Each of the six writers will meet with students registered in the class to discuss their work. Afterward, each will give a public lecture in the Henry Art Gallery auditorium

The speakers:

Heather McHugh: June 28, 2-3:30 p.m. McHugh has been Milliman Distinguished Writer-in-Residence at the UW. Her most recent collection of poetry, Eyeshot (2003), was a finalist for the Pulitzer Prize.

Debra Magpie Earling: July 11, 2-3:30 p.m. Earling is a member of the Confederated Salish and Kootena tribes. Her novel, Perma Red, won the American Book Award in 2003.

Kim Barnes: July 18, 2-3:30 p.m. Barnes grew up in the logging camps and small towns of northern Idaho. She’s written the novel Finding Caruso (2003) and two memoirs, In the Wilderness: Coming of Age in Unknown Country, winner of the PEN/Jerard Award and finalist for the 1997 Pulitzer Prize; and Hungry for the World (2000). She is co-editor with Claire Davis of Kiss Tomorrow Hello: Notes from the Midlife Underground by Twenty-Five Women Over Forty (2006). Barnes teaches writing at the University of Idaho.

Robert Wrigley: July 24, 2-3:30 p.m. Raised in a family of Illinois coal miners, Wrigley now directs the M.F.A. program in Creative Writing at the University of Idaho. His latest poetry collections include Earthly Meditations: New and Selected Poems (2006); Lives of the Animals (2003); and Reign of Snakes (1999), winner of the Kingsley Tufts Award.

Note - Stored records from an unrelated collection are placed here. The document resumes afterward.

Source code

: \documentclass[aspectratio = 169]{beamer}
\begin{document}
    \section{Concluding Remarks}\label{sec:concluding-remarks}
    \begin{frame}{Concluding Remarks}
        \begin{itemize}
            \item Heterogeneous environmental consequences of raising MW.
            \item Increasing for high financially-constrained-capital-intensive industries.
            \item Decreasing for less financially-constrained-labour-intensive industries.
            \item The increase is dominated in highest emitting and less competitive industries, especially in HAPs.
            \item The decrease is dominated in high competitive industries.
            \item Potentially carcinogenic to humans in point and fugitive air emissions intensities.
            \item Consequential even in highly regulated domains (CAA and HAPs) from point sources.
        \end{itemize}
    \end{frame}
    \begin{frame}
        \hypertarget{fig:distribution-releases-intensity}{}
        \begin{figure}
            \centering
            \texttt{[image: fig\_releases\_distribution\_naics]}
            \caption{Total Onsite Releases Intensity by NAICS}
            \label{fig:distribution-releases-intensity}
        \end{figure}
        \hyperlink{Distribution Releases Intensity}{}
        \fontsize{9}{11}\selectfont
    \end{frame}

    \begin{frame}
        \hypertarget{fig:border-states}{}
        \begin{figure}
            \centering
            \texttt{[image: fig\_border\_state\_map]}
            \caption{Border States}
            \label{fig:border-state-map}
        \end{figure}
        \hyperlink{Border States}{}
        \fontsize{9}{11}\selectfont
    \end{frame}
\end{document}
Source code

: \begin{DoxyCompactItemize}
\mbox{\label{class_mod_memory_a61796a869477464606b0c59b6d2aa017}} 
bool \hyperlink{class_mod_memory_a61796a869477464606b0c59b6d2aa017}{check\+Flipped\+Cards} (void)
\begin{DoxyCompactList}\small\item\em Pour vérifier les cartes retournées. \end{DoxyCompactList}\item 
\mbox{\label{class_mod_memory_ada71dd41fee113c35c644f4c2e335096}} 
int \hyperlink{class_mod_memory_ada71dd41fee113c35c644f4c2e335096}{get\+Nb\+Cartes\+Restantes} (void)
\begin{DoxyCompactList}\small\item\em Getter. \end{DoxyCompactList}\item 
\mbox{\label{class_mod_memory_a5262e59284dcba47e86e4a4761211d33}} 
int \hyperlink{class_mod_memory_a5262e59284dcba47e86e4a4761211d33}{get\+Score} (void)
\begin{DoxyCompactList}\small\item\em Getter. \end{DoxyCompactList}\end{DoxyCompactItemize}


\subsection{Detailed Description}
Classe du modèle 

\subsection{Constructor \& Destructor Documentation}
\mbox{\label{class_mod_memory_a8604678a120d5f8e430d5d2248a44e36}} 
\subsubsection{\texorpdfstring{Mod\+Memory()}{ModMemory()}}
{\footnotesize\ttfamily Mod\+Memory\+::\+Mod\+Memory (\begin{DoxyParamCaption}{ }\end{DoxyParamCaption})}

Richard White: Aug. 2, 2-3:30 p.m. One of the most distinguished historians of the American West, White earned his graduate degrees and taught for nearly a decade at the UW before becoming the Margaret Byrne Professor of American History at Stanford University. His publications include Land Use, Environment, And Social Change (1980) and The Organic Machine (1995).

Marilynne Robinson Aug. 15, 7-8:30 p.m. Robinson received her doctorate from the UW in 1977. She is a professor at the University of Iowa Writer’s Workshop. For her novel Gilead, she received the 2005 Pulitzer Prize for fiction. Robinson’s first novel, Housekeeping (1980), won a PEN/Hemingway Award for best first novel. She has written two books of non-fiction: Mother Country (1989) and The Death of Adam (1998).